[Source data]
****************************************
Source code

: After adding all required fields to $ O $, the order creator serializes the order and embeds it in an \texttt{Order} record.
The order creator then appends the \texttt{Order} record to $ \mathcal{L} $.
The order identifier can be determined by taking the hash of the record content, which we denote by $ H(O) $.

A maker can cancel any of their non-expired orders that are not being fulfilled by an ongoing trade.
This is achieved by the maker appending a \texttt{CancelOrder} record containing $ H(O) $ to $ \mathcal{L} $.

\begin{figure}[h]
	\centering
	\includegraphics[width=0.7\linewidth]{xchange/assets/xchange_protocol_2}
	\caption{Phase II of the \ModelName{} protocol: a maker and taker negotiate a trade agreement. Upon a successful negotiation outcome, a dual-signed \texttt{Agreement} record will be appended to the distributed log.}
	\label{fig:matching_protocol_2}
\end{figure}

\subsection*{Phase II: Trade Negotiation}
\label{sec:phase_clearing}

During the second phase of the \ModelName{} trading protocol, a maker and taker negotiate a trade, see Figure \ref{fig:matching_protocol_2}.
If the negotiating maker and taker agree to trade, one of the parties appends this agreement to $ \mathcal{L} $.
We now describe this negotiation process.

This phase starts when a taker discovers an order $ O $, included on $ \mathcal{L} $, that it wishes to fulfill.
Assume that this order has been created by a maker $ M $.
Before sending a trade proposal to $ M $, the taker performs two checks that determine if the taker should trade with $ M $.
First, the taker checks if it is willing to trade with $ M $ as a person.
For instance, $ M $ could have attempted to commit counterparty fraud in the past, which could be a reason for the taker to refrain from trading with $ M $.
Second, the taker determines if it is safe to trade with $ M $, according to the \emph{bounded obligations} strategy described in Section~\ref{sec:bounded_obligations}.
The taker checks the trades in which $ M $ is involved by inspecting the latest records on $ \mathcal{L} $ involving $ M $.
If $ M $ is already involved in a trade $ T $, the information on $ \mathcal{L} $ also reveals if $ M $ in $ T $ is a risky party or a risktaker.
****************************************
■ **Activity**
Every record above needs to be restated exactly.

■ **Response to the exercise**
Source code

: After adding all required fields to $ O $, the order creator serializes the order and embeds it in an \texttt{Order} record.
The order creator then appends the \texttt{Order} record to $ \mathcal{L} $.
The order identifier can be determined by taking the hash of the record content, which we denote by $ H(O) $.

A maker can cancel any of their non-expired orders that are not being fulfilled by an ongoing trade.
This is achieved by the maker appending a \texttt{CancelOrder} record containing $ H(O) $ to $ \mathcal{L} $.

\begin{figure}[h]
	\centering
	\includegraphics[width=0.7\linewidth]{xchange/assets/xchange_protocol_2}
	\caption{Phase II of the \ModelName{} protocol: a maker and taker negotiate a trade agreement. Upon a successful negotiation outcome, a dual-signed \texttt{Agreement} record will be appended to the distributed log.}
	\label{fig:matching_protocol_2}
\end{figure}

\subsection*{Phase II: Trade Negotiation}
\label{sec:phase_clearing}

During the second phase of the \ModelName{} trading protocol, a maker and taker negotiate a trade, see Figure \ref{fig:matching_protocol_2}.
If the negotiating maker and taker agree to trade, one of the parties appends this agreement to $ \mathcal{L} $.
We now describe this negotiation process.

This phase starts when a taker discovers an order $ O $, included on $ \mathcal{L} $, that it wishes to fulfill.
Assume that this order has been created by a maker $ M $.
Before sending a trade proposal to $ M $, the taker performs two checks that determine if the taker should trade with $ M $.
First, the taker checks if it is willing to trade with $ M $ as a person.
For instance, $ M $ could have attempted to commit counterparty fraud in the past, which could be a reason for the taker to refrain from trading with $ M $.
Second, the taker determines if it is safe to trade with $ M $, according to the \emph{bounded obligations} strategy described in Section~\ref{sec:bounded_obligations}.
The taker checks the trades in which $ M $ is involved by inspecting the latest records on $ \mathcal{L} $ involving $ M $.
If $ M $ is already involved in a trade $ T $, the information on $ \mathcal{L} $ also reveals if $ M $ in $ T $ is a risky party or a risktaker.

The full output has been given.